Segment Start: GIVEN RECORDS
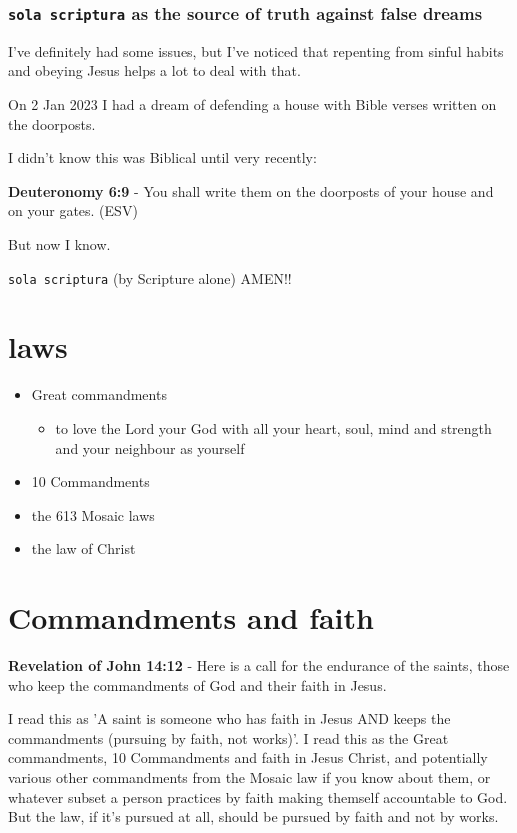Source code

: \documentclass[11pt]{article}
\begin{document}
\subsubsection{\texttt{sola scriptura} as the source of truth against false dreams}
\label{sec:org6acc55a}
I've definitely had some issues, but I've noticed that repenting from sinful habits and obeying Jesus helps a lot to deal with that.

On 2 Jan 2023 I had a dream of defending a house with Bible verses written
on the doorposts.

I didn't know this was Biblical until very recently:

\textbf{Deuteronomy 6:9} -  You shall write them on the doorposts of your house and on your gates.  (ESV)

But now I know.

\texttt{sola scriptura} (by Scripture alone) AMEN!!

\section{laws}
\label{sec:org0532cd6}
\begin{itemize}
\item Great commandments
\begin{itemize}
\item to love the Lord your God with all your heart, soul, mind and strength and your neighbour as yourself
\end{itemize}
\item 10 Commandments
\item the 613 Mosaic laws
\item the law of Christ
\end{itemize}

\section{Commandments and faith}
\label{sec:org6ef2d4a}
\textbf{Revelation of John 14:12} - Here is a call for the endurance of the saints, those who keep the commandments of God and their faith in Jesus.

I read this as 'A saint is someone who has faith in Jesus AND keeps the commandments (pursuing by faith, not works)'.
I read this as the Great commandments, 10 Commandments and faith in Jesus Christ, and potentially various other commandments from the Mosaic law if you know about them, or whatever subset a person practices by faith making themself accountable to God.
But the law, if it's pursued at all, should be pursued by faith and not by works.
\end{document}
Segment End: GIVEN RECORDS
Segment Start: GIVEN RECORDS
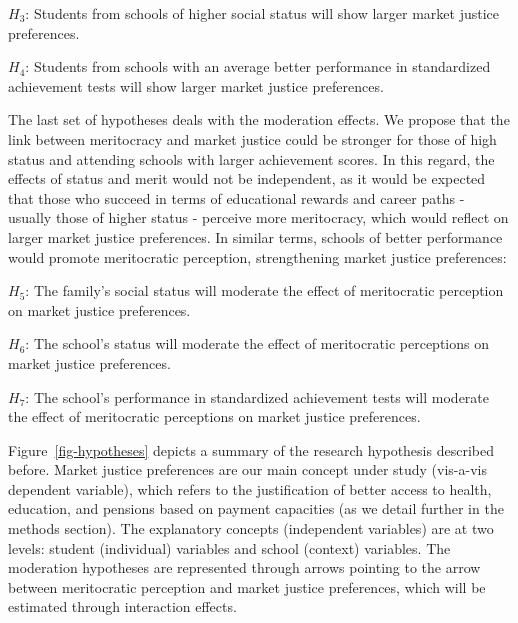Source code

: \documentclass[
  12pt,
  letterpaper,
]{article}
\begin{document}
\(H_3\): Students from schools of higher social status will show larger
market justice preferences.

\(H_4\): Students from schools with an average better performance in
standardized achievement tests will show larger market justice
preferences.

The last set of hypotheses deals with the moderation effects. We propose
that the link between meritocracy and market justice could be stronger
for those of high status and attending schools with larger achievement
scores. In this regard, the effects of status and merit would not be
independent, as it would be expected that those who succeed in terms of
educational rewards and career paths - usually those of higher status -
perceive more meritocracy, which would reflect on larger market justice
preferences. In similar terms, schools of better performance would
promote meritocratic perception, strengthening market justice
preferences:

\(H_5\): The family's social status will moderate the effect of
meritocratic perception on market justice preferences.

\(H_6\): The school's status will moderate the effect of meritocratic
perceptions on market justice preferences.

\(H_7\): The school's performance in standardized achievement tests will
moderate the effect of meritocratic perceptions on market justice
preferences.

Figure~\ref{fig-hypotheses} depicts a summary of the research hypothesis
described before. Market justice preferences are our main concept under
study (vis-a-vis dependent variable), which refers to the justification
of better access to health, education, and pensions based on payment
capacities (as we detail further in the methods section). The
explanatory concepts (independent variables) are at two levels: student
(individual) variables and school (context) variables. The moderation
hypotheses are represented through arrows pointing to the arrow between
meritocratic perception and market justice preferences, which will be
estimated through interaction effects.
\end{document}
Segment End: GIVEN RECORDS
Segment Start: GIVEN RECORDS
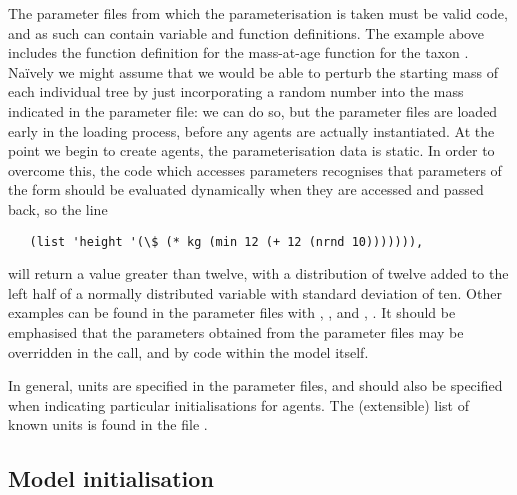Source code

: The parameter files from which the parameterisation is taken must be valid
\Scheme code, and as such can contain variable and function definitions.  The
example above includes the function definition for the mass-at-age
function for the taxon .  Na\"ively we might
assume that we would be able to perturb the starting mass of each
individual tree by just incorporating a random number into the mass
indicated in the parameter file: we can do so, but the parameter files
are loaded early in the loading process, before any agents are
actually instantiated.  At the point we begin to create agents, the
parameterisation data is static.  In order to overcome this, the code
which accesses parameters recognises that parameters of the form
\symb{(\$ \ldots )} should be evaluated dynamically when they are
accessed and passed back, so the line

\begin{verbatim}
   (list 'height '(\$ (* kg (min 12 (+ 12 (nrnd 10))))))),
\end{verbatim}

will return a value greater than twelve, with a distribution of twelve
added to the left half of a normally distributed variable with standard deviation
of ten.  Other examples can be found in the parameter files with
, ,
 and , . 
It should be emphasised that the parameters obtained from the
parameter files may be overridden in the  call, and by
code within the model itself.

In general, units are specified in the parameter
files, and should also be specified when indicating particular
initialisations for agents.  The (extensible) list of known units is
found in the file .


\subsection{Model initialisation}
Segment End: GIVEN RECORDS
Using the entries above, return exactly the lines from the line with "faith in Jesus." to the line with "I read this as 'A", counting both of those lines.

\textbf{Revelation of John 14:12} - Here is a call for the endurance of the saints, those who keep the commandments of God and their faith in Jesus.

I read this as 'A saint is someone who has faith in Jesus AND keeps the commandments (pursuing by faith, not works)'.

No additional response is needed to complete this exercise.